(Plain-text document sources)

━━━━

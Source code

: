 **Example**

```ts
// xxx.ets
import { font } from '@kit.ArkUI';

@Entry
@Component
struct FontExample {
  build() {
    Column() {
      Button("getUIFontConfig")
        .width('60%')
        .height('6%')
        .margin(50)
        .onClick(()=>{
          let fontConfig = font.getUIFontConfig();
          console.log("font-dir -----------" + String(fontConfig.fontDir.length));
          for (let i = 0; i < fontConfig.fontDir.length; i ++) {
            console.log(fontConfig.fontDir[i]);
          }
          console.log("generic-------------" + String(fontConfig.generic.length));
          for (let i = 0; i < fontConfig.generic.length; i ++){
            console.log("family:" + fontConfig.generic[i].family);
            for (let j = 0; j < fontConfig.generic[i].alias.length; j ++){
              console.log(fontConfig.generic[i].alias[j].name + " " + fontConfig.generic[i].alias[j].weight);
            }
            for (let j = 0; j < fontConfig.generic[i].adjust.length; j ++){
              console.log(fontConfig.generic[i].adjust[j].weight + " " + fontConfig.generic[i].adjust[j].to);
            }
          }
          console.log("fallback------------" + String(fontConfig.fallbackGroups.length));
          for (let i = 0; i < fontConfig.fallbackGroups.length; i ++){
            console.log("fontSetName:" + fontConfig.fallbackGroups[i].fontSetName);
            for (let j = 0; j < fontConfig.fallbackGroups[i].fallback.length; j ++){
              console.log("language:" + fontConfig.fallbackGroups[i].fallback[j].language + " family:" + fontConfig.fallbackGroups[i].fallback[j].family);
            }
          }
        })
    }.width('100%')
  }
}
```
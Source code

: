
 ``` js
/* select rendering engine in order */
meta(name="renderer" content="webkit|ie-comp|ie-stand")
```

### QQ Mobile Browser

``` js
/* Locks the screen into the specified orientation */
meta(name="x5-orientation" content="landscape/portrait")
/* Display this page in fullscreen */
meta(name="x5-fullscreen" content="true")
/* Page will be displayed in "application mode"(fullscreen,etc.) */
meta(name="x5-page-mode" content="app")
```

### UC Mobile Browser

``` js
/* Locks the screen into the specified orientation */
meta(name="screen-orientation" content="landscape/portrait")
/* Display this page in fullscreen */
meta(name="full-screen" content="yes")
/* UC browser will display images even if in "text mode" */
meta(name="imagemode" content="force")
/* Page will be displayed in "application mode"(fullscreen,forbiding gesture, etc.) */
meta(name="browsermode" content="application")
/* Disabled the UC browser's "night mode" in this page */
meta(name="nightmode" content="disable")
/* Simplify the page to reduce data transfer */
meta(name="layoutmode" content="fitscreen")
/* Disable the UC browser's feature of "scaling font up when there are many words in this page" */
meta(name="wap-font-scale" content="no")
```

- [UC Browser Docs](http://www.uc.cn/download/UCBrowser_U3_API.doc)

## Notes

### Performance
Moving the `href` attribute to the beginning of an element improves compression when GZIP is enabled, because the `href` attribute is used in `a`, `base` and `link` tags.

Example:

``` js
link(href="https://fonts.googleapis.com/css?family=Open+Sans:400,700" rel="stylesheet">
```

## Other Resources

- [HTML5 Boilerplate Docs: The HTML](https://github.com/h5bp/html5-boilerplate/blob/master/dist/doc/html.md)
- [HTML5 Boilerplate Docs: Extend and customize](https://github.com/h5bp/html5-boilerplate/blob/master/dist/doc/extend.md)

━━━━

> [WHAT YOU SHOULD DO]:
All lines in the records with the string "generic" should be copied out.

> [EXERCISE RESULT]:
          console.log("generic-------------" + String(fontConfig.generic.length));
          for (let i = 0; i < fontConfig.generic.length; i ++){
            console.log("family:" + fontConfig.generic[i].family);
            for (let j = 0; j < fontConfig.generic[i].alias.length; j ++){
              console.log(fontConfig.generic[i].alias[j].name + " " + fontConfig.generic[i].alias[j].weight);
            for (let j = 0; j < fontConfig.generic[i].adjust.length; j ++){
              console.log(fontConfig.generic[i].adjust[j].weight + " " + fontConfig.generic[i].adjust[j].to);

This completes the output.